My pedagogical practices are informed by my expertise in digital media production. As a consultant at UW’s DesignLab, a transmedia storytelling center dedicated to democratizing digitality, I designed innovative curricular materials for emerging “smart media” genres such as visual essays, podcasts, and multimodal presentations. Through one-on-one consultations and classroom presentations, I empowered students and faculty to translate their ideas into new forms for diverse audiences. Drawing upon this experience, I train my students not only in textual analysis and essay writing but also in transmedia storytelling: final projects have ranged from lecture performances to museum exhibition prototypes to mobile games. For example, I work with UW’s ARIS (Augmented Reality Interactive Storytelling) team in coaching students to create interactive place-based learning experiences. Layering narrative elements such as character and plot, media elements such as sound and video, and sensory elements such as pace, temperature, and scents, students remediate historical events into walking tours that unfold as the user encounters specific points along a path mapped out on their smartphone. Students thus practice techniques of game design, multimedia storytelling, and experience design while activating embodied, site-specific experiences at the interface of the digital and the physical. My goal is for students to critically engage with the relationship between a text’s formal and aesthetic techniques – visual, aural, kinesthetic, tactile, olfactory, and textual elements – and conceptual dimensions. To accomplish this goal, I train students to close read textual echoes, to deploy CAT (Conceptual-Aesthetic-Technical) and UX (User Experience) analytical frameworks, and to practice the design thinking methodology. My pedagogy is also motivated by an investment in process-based learning and a conviction that intentional community is a prerequisite for invention. Whether I’m teaching textual analysis, devised performance, or transmedia storytelling, I design collaborative exercises and assignments that balance playful experimentation and intellectual rigor. View examples of my students’ “cosmograms” — interactive visual essays in the form of websites — here and here. Click on each image to navigate to each project’s website.
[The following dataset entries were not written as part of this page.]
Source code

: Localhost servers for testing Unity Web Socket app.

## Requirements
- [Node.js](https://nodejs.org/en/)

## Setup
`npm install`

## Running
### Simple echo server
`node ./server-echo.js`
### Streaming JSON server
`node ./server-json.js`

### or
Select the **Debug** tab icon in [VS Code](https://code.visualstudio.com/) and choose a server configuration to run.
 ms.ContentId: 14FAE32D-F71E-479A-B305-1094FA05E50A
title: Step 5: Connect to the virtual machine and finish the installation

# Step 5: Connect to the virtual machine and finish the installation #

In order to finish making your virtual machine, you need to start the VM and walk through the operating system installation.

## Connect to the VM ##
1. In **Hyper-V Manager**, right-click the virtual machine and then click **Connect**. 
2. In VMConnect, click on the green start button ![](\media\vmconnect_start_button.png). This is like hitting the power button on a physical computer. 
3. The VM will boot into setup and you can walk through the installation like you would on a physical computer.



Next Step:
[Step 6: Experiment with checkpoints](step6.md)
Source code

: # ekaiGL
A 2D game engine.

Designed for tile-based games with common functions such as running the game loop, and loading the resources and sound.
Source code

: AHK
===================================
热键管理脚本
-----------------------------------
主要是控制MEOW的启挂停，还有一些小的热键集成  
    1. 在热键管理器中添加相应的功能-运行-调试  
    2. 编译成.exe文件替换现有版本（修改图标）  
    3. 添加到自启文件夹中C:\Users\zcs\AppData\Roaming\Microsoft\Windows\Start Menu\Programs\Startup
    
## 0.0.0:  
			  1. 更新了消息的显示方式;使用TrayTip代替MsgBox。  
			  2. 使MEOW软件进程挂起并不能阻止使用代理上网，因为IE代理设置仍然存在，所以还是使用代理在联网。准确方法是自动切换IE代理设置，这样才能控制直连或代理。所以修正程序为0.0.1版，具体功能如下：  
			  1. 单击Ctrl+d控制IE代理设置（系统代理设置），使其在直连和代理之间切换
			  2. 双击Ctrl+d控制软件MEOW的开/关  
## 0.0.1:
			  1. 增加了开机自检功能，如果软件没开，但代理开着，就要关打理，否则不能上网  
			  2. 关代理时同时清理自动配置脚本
As the 2017-2018 Mendota Postdoctoral Teaching Fellow in the English Department at the University of Wisconsin-Madison, I developed new courses in transmedia storytelling (visual essays, podcasts, and live presentations) and contemporary American literature and culture. My spring 2018 course, Seminar in the Major: “PLASTIC! Surface, Substance, Selfie,” was also a Center for Visual Cultures elective. The seminar explores the material and metaphorical significance of plastic(ity) in American drama, poetry, fiction, film, visual art, performance, and pop culture. The English Department published a story about the class, “Dr. Katie Schaag and Students Wrap Up American Plastic.” I also wrote an article about the class for Edge Effects, “The Pleasures of Teaching Plastic.” You can view a selection of students’ visual essays here.
I have several years of experience teaching African American and American literature; pop culture, film, and media studies; and multimodal composition, and I have guest lectured for introductory and advanced courses in the English Department, Art Department, and Integrated Liberal Studies Department. I have also developed several grant-supported public workshops with SALYER + SCHAAG: “Image/Text: The Performing Page” and “Collaboratory: Serious Play” at the Wisconsin Institute for Discovery, “Serious Play: Surrealist Experiments” at The Bubbler at Madison Public Library, and “Performance and 4D Art” at Arts + Literature Laboratory as part of the ArtWrite Collective’s Flourish! creative development series. I am prepared to teach a broad range of courses on contemporary African American and multi-ethnic American drama, poetry, and fiction; theatre and performance theory and practice; visual cultures, media studies, and pop culture; and multimedia composition, creative writing, digital storytelling, and non-verbal rhetorics (visual, sonic, embodied, digital).